A floating point exception vulnerability was found in sox, in the read_samples function at sox/src/voc.c:334:18. This flaw can lead to a denial of service.
The code performs a comparison such as an equality test between two float (floating point) values, but it uses comparison operators that do not account for the possibility of loss of precision.
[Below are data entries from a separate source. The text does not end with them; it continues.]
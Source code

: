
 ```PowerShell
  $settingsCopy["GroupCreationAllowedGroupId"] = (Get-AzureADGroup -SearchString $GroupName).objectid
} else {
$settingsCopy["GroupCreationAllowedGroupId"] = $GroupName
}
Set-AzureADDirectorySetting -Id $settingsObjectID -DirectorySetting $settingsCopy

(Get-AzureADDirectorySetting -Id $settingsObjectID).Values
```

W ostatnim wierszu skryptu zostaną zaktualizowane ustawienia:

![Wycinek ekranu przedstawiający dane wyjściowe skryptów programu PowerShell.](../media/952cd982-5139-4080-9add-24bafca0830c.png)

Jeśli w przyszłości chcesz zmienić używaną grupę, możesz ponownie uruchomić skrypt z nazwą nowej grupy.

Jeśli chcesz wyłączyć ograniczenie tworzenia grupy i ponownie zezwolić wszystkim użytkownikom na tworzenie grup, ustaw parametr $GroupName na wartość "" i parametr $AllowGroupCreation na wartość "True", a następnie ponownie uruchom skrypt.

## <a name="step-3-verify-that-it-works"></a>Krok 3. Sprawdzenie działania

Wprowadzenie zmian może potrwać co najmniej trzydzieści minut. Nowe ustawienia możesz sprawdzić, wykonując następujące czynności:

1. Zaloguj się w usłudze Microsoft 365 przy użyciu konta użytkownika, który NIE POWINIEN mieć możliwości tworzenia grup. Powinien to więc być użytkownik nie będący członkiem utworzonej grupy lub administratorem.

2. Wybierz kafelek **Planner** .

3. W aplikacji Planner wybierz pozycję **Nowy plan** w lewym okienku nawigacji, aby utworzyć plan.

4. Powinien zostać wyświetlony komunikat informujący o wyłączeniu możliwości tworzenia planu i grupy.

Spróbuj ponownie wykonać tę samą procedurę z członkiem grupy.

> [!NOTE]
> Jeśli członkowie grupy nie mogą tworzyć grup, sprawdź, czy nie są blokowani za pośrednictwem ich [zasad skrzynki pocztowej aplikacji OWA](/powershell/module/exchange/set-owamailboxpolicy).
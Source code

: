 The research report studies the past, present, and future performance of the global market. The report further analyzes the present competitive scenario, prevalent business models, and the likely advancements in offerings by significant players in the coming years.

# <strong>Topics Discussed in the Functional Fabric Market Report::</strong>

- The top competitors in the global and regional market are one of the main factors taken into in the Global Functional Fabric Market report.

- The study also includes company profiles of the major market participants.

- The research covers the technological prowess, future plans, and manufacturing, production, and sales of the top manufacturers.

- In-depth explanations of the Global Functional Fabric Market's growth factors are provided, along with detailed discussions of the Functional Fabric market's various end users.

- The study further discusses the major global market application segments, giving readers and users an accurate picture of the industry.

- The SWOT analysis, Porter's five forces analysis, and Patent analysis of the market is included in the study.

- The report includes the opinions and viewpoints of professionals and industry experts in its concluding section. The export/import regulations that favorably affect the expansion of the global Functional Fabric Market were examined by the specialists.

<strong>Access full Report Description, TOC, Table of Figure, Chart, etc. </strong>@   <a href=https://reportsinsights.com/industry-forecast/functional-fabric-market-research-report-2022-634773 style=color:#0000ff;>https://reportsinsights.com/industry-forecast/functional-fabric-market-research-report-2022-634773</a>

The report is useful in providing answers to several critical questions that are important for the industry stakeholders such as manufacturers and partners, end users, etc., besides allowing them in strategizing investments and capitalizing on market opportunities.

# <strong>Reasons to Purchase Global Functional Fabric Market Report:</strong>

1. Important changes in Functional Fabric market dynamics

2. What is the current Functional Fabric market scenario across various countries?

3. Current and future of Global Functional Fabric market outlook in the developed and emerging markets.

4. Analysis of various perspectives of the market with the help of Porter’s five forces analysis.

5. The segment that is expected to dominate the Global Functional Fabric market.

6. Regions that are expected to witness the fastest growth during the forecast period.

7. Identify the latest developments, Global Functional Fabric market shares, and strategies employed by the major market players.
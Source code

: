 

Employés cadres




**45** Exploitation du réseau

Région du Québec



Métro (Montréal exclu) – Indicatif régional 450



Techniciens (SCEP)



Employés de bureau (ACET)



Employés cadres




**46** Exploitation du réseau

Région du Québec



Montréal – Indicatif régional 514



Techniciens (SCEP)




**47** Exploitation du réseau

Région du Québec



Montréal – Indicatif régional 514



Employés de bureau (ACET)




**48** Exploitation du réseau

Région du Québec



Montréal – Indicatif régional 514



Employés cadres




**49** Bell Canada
| Name | Vendor | Start Version | End Version |
|---|---|---|---|
| Sox | Sox_project | 14.4.3 (including) | 14.4.3 (including) |
| Sox | Ubuntu | bionic | * |
| Sox | Ubuntu | esm-apps/bionic | * |
| Sox | Ubuntu | esm-apps/noble | * |
| Sox | Ubuntu | esm-apps/xenial | * |
| Sox | Ubuntu | focal | * |
| Sox | Ubuntu | jammy | * |
| Sox | Ubuntu | kinetic | * |
| Sox | Ubuntu | lunar | * |
| Sox | Ubuntu | mantic | * |
| Sox | Ubuntu | noble | * |
| Sox | Ubuntu | trusty | * |
| Sox | Ubuntu | trusty/esm | * |
| Sox | Ubuntu | upstream | * |
| Sox | Ubuntu | xenial | * |
Numeric calculation using floating point values can generate imprecise results because of rounding errors. As a result, two different calculations might generate numbers that are mathematically equal, but have slightly different bit representations that do not translate to the same mathematically-equal values. As a result, an equality test or other comparison might produce unexpected results. This issue can prevent the product from running reliably. If the relevant code is reachable by an attacker, then this reliability problem might introduce a vulnerability.